I, Nadia, live in a world of black, white, and subtle hints of grey. Mine is full of shading, edges, lines and smudges that all formed a picture. It's full of beauty and chaos and the poorest of poor along with the richest of rich. This shattered world can change into something beautiful. With this white paper in my hand, it can change into something worthwhile, and I love it. I love how an insignificant flower in a garden full of others can become the focus of attention, and how, with enough love, it could come to life on my paper. I can practically feel its life lift off the page and into my memory. I can't afford much, but this paper and pencil is all I need. I don't care that I have to work night and day to afford three meals a day for my sister and myself, and I don't care that the work is unjust and I don't care that I am a seven. Here, on this paper, everything is beautiful, no matter how unimportant.

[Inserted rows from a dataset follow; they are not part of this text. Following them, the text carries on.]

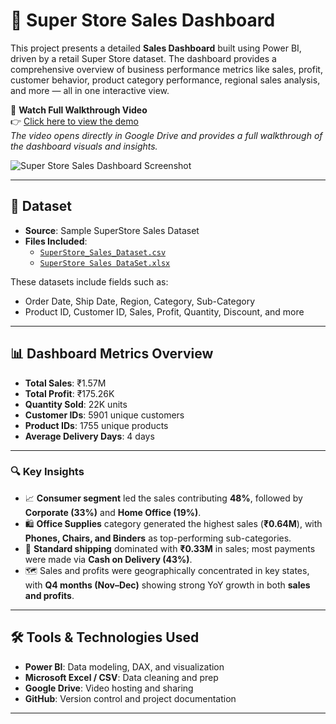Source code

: # 🛒 Super Store Sales Dashboard

This project presents a detailed **Sales Dashboard** built using Power BI, driven by a retail Super Store dataset. The dashboard provides a comprehensive overview of business performance metrics like sales, profit, customer behavior, product category performance, regional sales analysis, and more — all in one interactive view.

🎥 **Watch Full Walkthrough Video**  
👉 [Click here to view the demo](https://drive.google.com/file/d/1HENCx-bB-yQoKfjmjXBCM_Y5lja8duM3/view?usp=drive_link)  
*The video opens directly in Google Drive and provides a full walkthrough of the dashboard visuals and insights.*

![Super Store Sales Dashboard Screenshot](./super%20sales%20dashboard%20img.png)

---

## 📁 Dataset

- **Source**: Sample SuperStore Sales Dataset  
- **Files Included**:
  - [`SuperStore_Sales_Dataset.csv`](./SuperStore_Sales_Dataset.csv)
  - [`SuperStore Sales DataSet.xlsx`](./SuperStore%20Sales%20DataSet.xlsx)

These datasets include fields such as:
- Order Date, Ship Date, Region, Category, Sub-Category
- Product ID, Customer ID, Sales, Profit, Quantity, Discount, and more

---

## 📊 Dashboard Metrics Overview

- **Total Sales**: ₹1.57M  
- **Total Profit**: ₹175.26K  
- **Quantity Sold**: 22K units  
- **Customer IDs**: 5901 unique customers  
- **Product IDs**: 1755 unique products  
- **Average Delivery Days**: 4 days

---

### 🔍 Key Insights

- 📈 **Consumer segment** led the sales contributing **48%**, followed by **Corporate (33%)** and **Home Office (19%)**.
- 🛍️ **Office Supplies** category generated the highest sales (**₹0.64M**), with **Phones, Chairs, and Binders** as top-performing sub-categories.
- 🚚 **Standard shipping** dominated with **₹0.33M** in sales; most payments were made via **Cash on Delivery (43%)**.
- 🗺️ Sales and profits were geographically concentrated in key states, with **Q4 months (Nov–Dec)** showing strong YoY growth in both **sales and profits**.

---

## 🛠 Tools & Technologies Used

- **Power BI**: Data modeling, DAX, and visualization  
- **Microsoft Excel / CSV**: Data cleaning and prep  
- **Google Drive**: Video hosting and sharing  
- **GitHub**: Version control and project documentation

---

Everyday of my life I draw in my journal. I draw the beauty in life, along with the pain. I have a picture for everything. I remember the day my sister, Odelia, took her first step, for those steps and the look of pure joy on her face was forever imprinted on a page in my journal. I remember the day Odelia planted her first flower in our little garden at home and how serious she looked. I remember David and his constant laughing. How he would laugh when eating at our poor excuse for a table and how he would make fun of the fat old men we worked for. How David, that annoyingly optimistic older brother of mine, would make up a song to the constant beat of the rain whenever our house leaked. I remember how he would pick up and spin Odelia, causing her curly, blond hair to fly out around her.
Though my journal also contains the sadness I've experienced. It holds the pictures too sad to be kept locked up within the confines of my brain. It holds the day David didn't come home from work. It holds the image of an employer taking out his anger on David over and over until my beautiful older brother's labored breaths stop completely. It held Odelia growing up without her older brother and it held my constant nightmares. Sometimes I want to throw my journal in the fire until the pages become burnt beyond recognition, but I don't because I know that the smoke that will come. I know that without the confines of my pages to keep the fear and sadness it would seep back into me, just like breathing in smoke. I know that without this journal I couldn't survive my life. I know of people who killed themselves just to escape the hunger and pain they had to endure, and I know of people who have given their lives away to drugs or alcohol for a few minutes of release. My mother ran away when I was only three because she couldn't take it and I can't do the same. I can't leave Odelia, I need to stay with her, I need to keep coming home.